»»

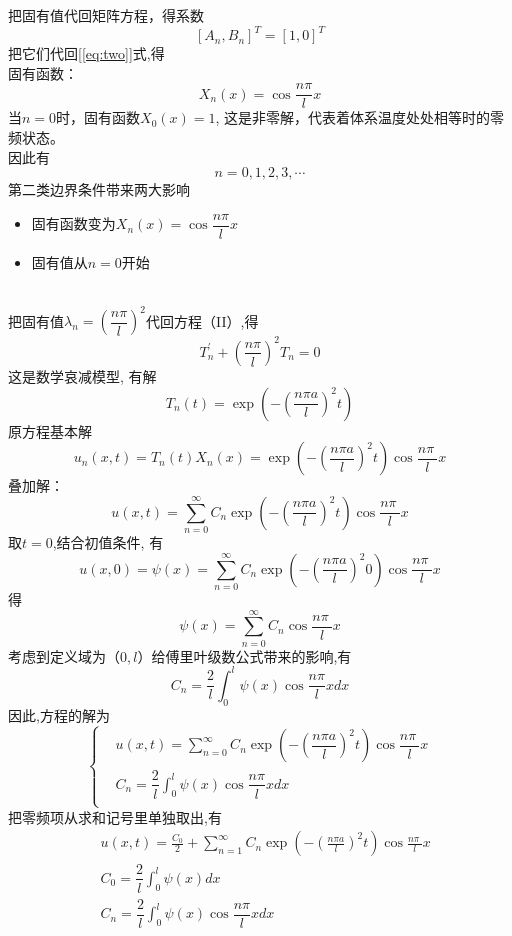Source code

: 	把固有值代回矩阵方程，得系数 $$ [A_n, B_n] ^T =[1, 0] ^T$$
	把它们代回[\ref{eq:two}]式,得 \\
	固有函数：
	\begin{equation*}
		X_n (x)=\cos \frac{n\pi}{l} x
	\end{equation*}
	当$n=0$时，固有函数$X_0 (x)=1$, 这是非零解，代表着体系温度处处相等时的零频状态。\\
	因此有
	\[ n=0, 1, 2, 3, \cdots \]
	第二类边界条件带来两大影响
  \begin{itemize}
	\item 固有函数变为$X_n (x)=\cos \dfrac{n\pi}{l} x$  
	\item 固有值从$n=0$开始
  \end{itemize}
	
  ~~\\ 
  把固有值$\lambda_n =(\dfrac{n\pi}{l})^2 $代回方程（II）,得
	\begin{equation*}
		T_n^{'} +(\dfrac{n\pi}{l})^2 T_n=0 
	\end{equation*}
	这是数学哀减模型,
	有解 
	$$
	T_n (t)=  \exp(-(\frac{n\pi a}{l})^2 t)
	$$ 
	原方程基本解
	$$
	u_n(x,t)= T_n (t) X_n (x)=  \exp(-(\frac{n\pi a}{l})^2 t) \cos \frac{n\pi~}{l} x
	$$ 
	叠加解：
	\begin{equation*}
		u(x,t)=\sum\limits_{n=0}^{\infty } C_n  \exp(-(\frac{n\pi a}{l})^2 t) \cos \frac{n\pi~}{l} x
	\end{equation*}
	取$t=0$,结合初值条件, 有
    $$
	u(x,0) =\psi(x) =  \sum\limits_{n=0}^{\infty } C_n  \exp(-(\frac{n\pi a}{l})^2 0) \cos \frac{n\pi~}{l} x
	$$ 
	得
	$$
	\psi(x) =  \sum\limits_{n=0}^{\infty } C_n \cos \frac{n\pi~}{l} x
	$$ 
	考虑到定义域为（$0,l$）给傅里叶级数公式带来的影响,有
	$$
	C_n = \dfrac{2}{l} \int_{0}^{l} \psi(x) \cos \dfrac{n\pi}{l} xdx
	$$
	因此,方程的解为
	$$ \left\{
	\begin{aligned}
				&u(x,t)=\sum\limits_{n=0}^{\infty } C_n  \exp(-(\dfrac{n\pi a}{l})^2 t) \cos \dfrac{n\pi~}{l} x \\
				&C_n = \dfrac{2}{l} \int_{0}^{l} \psi(x) \cos \dfrac{n\pi}{l} xdx \\ 
	\end{aligned} \right.
	$$ 
	把零频项从求和记号里单独取出,有
	$$
	\boxed{\begin{aligned}
			& u(x,t)=\frac{C_0}{2} + \sum\limits_{n=1}^{\infty } C_n \exp(-(\frac{n\pi a}{l})^2 t) \cos \frac{n\pi~}{l} x \\
			& C_0 = \dfrac{2}{l} \int_{0}^{l} \psi(x) dx \\
			& C_n = \dfrac{2}{l} \int_{0}^{l} \psi(x) \cos \dfrac{n\pi}{l} xdx 
		\end{aligned}}  
	$$ 
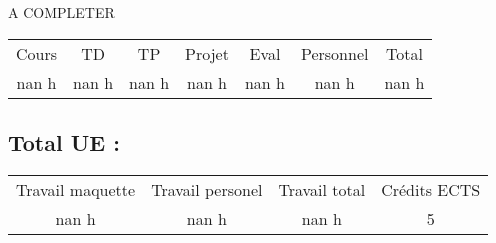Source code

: %
A COMPLETER%
\begin{longtable}{c c c c c c c}%
\hline%
Cours&TD&TP&Projet&Eval&Personnel&Total\\%
nan h&nan h&nan h&nan h&nan h&nan h&nan h\\%
\hline%
\end{longtable}%
\subsection{Total UE :}%
\label{subsec:TotalUE}%

%
\begin{longtable}{c c c c}%
\hline%
Travail maquette&Travail personel&Travail total&Crédits ECTS\\%
nan h&nan h&nan h&5\\%
\hline%
\end{longtable}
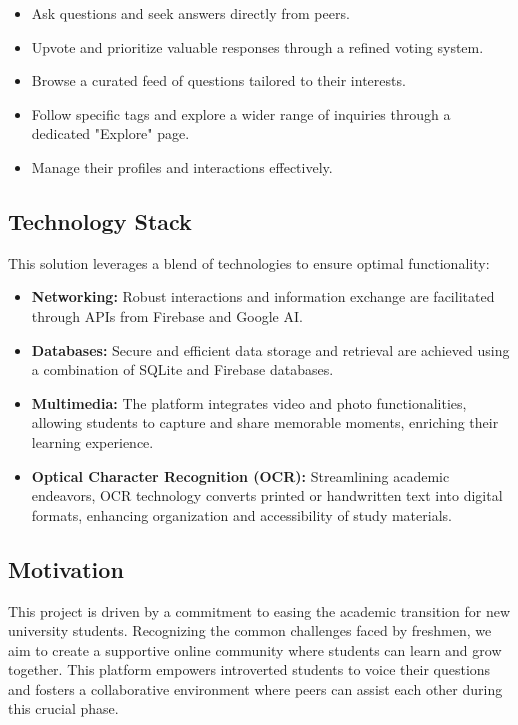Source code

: \begin{itemize}
  \item Ask questions and seek answers directly from peers.
  \item Upvote and prioritize valuable responses through a refined voting system.
  \item Browse a curated feed of questions tailored to their interests.
  \item Follow specific tags and explore a wider range of inquiries through a dedicated "Explore" page.
  \item Manage their profiles and interactions effectively.
\end{itemize}

\subsection{Technology Stack}

This solution leverages a blend of technologies to ensure optimal functionality:

\begin{itemize}
  \item \textbf{Networking:} Robust interactions and information exchange are facilitated through APIs from Firebase and Google AI.
  \item \textbf{Databases:} Secure and efficient data storage and retrieval are achieved using a combination of SQLite and Firebase databases.
  \item \textbf{Multimedia:} The platform integrates video and photo functionalities, allowing students to capture and share memorable moments, enriching their learning experience.
  \item \textbf{Optical Character Recognition (OCR):} Streamlining academic endeavors, OCR technology converts printed or handwritten text into digital formats, enhancing organization and accessibility of study materials.
\end{itemize}

\subsection{Motivation}

This project is driven by a commitment to easing the academic transition for new university students. Recognizing the common challenges faced by freshmen, we aim to create a supportive online community where students can learn and grow together. This platform empowers introverted students to voice their questions and fosters a collaborative environment where peers can assist each other during this crucial phase.





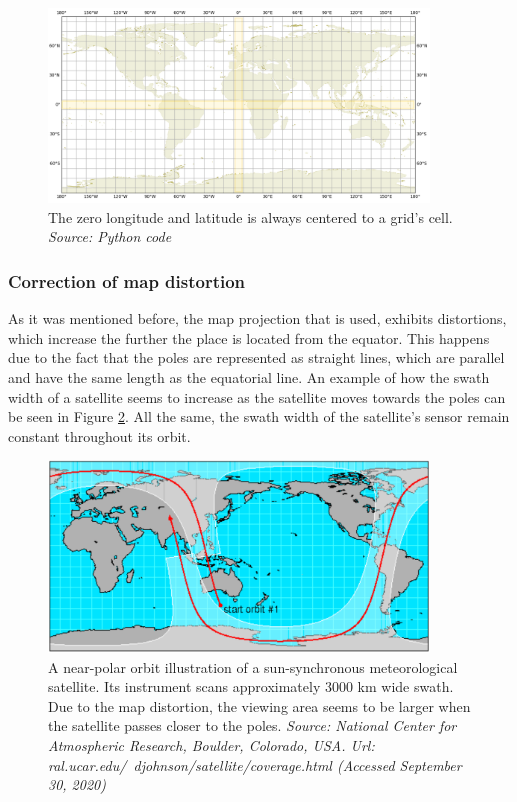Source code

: \begin{figure}
\centering
\includegraphics[width=0.9\textwidth]{Images/map_projection_0covered.png}\caption{The zero longitude and latitude is always centered to a grid's cell. \textit{Source: Python code}}
\label{map_projection_0covered}
\end{figure}

\bigskip
\subsubsection{Correction of map distortion}
\label{Correction of map distortion}
\bigskip

As it was mentioned before, the map projection that is used, exhibits distortions, which increase the further the place is located from the equator. This happens due to the fact that the poles are represented as straight lines, which are parallel and have the same length as the equatorial line. An example of how the swath width of a satellite seems to increase as the satellite moves towards the poles can be seen in Figure \ref{distortion_show-swath-width}. All the same, the swath width of the satellite's sensor remain constant throughout its orbit.

\begin{figure}
\centering
\includegraphics[width=0.9\textwidth]{Images/distortion_show-swath-width.png}\caption{A near-polar orbit illustration of a sun-synchronous meteorological satellite. Its instrument scans approximately 3000 km wide swath. Due to the map distortion, the viewing area seems to be larger when the satellite passes closer to the poles. \textit{Source: National Center for Atmospheric Research, Boulder, Colorado, USA. Url: ral.ucar.edu/~djohnson/satellite/coverage.html (Accessed September 30, 2020)}}
\label{distortion_show-swath-width}
\end{figure}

««

AIM OF THE TASK: The material above should be printed again exactly, with each picture left out.

RESULT OF THIS TASK:
Source code

: 	把固有值代回矩阵方程，得系数 $$ [A_n, B_n] ^T =[1, 0] ^T$$
	把它们代回[\ref{eq:two}]式,得 \\
	固有函数：
	\begin{equation*}
		X_n (x)=\cos \frac{n\pi}{l} x
	\end{equation*}
	当$n=0$时，固有函数$X_0 (x)=1$, 这是非零解，代表着体系温度处处相等时的零频状态。\\
	因此有
	\[ n=0, 1, 2, 3, \cdots \]
	第二类边界条件带来两大影响
  \begin{itemize}
	\item 固有函数变为$X_n (x)=\cos \dfrac{n\pi}{l} x$  
	\item 固有值从$n=0$开始
  \end{itemize}
	
  ~~\\ 
  把固有值$\lambda_n =(\dfrac{n\pi}{l})^2 $代回方程（II）,得
	\begin{equation*}
		T_n^{'} +(\dfrac{n\pi}{l})^2 T_n=0 
	\end{equation*}
	这是数学哀减模型,
	有解 
	$$
	T_n (t)=  \exp(-(\frac{n\pi a}{l})^2 t)
	$$ 
	原方程基本解
	$$
	u_n(x,t)= T_n (t) X_n (x)=  \exp(-(\frac{n\pi a}{l})^2 t) \cos \frac{n\pi~}{l} x
	$$ 
	叠加解：
	\begin{equation*}
		u(x,t)=\sum\limits_{n=0}^{\infty } C_n  \exp(-(\frac{n\pi a}{l})^2 t) \cos \frac{n\pi~}{l} x
	\end{equation*}
	取$t=0$,结合初值条件, 有
    $$
	u(x,0) =\psi(x) =  \sum\limits_{n=0}^{\infty } C_n  \exp(-(\frac{n\pi a}{l})^2 0) \cos \frac{n\pi~}{l} x
	$$ 
	得
	$$
	\psi(x) =  \sum\limits_{n=0}^{\infty } C_n \cos \frac{n\pi~}{l} x
	$$ 
	考虑到定义域为（$0,l$）给傅里叶级数公式带来的影响,有
	$$
	C_n = \dfrac{2}{l} \int_{0}^{l} \psi(x) \cos \dfrac{n\pi}{l} xdx
	$$
	因此,方程的解为
	$$ \left\{
	\begin{aligned}
				&u(x,t)=\sum\limits_{n=0}^{\infty } C_n  \exp(-(\dfrac{n\pi a}{l})^2 t) \cos \dfrac{n\pi~}{l} x \\
				&C_n = \dfrac{2}{l} \int_{0}^{l} \psi(x) \cos \dfrac{n\pi}{l} xdx \\ 
	\end{aligned} \right.
	$$ 
	把零频项从求和记号里单独取出,有
	$$
	\boxed{\begin{aligned}
			& u(x,t)=\frac{C_0}{2} + \sum\limits_{n=1}^{\infty } C_n \exp(-(\frac{n\pi a}{l})^2 t) \cos \frac{n\pi~}{l} x \\
			& C_0 = \dfrac{2}{l} \int_{0}^{l} \psi(x) dx \\
			& C_n = \dfrac{2}{l} \int_{0}^{l} \psi(x) \cos \dfrac{n\pi}{l} xdx 
		\end{aligned}}  
	$$ 
Source code

: %
A COMPLETER%
\begin{longtable}{c c c c c c c}%
\hline%
Cours&TD&TP&Projet&Eval&Personnel&Total\\%
nan h&nan h&nan h&nan h&nan h&nan h&nan h\\%
\hline%
\end{longtable}%
\subsection{Total UE :}%
\label{subsec:TotalUE}%

%
\begin{longtable}{c c c c}%
\hline%
Travail maquette&Travail personel&Travail total&Crédits ECTS\\%
nan h&nan h&nan h&5\\%
\hline%
\end{longtable}
Source code

: \begin{itemize}
  \item Ask questions and seek answers directly from peers.
  \item Upvote and prioritize valuable responses through a refined voting system.
  \item Browse a curated feed of questions tailored to their interests.
  \item Follow specific tags and explore a wider range of inquiries through a dedicated "Explore" page.
  \item Manage their profiles and interactions effectively.
\end{itemize}

\subsection{Technology Stack}

This solution leverages a blend of technologies to ensure optimal functionality:

\begin{itemize}
  \item \textbf{Networking:} Robust interactions and information exchange are facilitated through APIs from Firebase and Google AI.
  \item \textbf{Databases:} Secure and efficient data storage and retrieval are achieved using a combination of SQLite and Firebase databases.
  \item \textbf{Multimedia:} The platform integrates video and photo functionalities, allowing students to capture and share memorable moments, enriching their learning experience.
  \item \textbf{Optical Character Recognition (OCR):} Streamlining academic endeavors, OCR technology converts printed or handwritten text into digital formats, enhancing organization and accessibility of study materials.
\end{itemize}

\subsection{Motivation}

This project is driven by a commitment to easing the academic transition for new university students. Recognizing the common challenges faced by freshmen, we aim to create a supportive online community where students can learn and grow together. This platform empowers introverted students to voice their questions and fosters a collaborative environment where peers can assist each other during this crucial phase.





Source code

: \begin{figure}
\centering
\includegraphics[width=0.9\textwidth]{Images/map_projection_0covered.png}\caption{The zero longitude and latitude is always centered to a grid's cell. \textit{Source: Python code}}
\label{map_projection_0covered}
\end{figure}

\bigskip
\subsubsection{Correction of map distortion}
\label{Correction of map distortion}
\bigskip

As it was mentioned before, the map projection that is used, exhibits distortions, which increase the further the place is located from the equator. This happens due to the fact that the poles are represented as straight lines, which are parallel and have the same length as the equatorial line. An example of how the swath width of a satellite seems to increase as the satellite moves towards the poles can be seen in Figure \ref{distortion_show-swath-width}. All the same, the swath width of the satellite's sensor remain constant throughout its orbit.

\begin{figure}
\centering
\includegraphics[width=0.9\textwidth]{Images/distortion_show-swath-width.png}\caption{A near-polar orbit illustration of a sun-synchronous meteorological satellite. Its instrument scans approximately 3000 km wide swath. Due to the map distortion, the viewing area seems to be larger when the satellite passes closer to the poles. \textit{Source: National Center for Atmospheric Research, Boulder, Colorado, USA. Url: ral.ucar.edu/~djohnson/satellite/coverage.html (Accessed September 30, 2020)}}
\label{distortion_show-swath-width}
\end{figure}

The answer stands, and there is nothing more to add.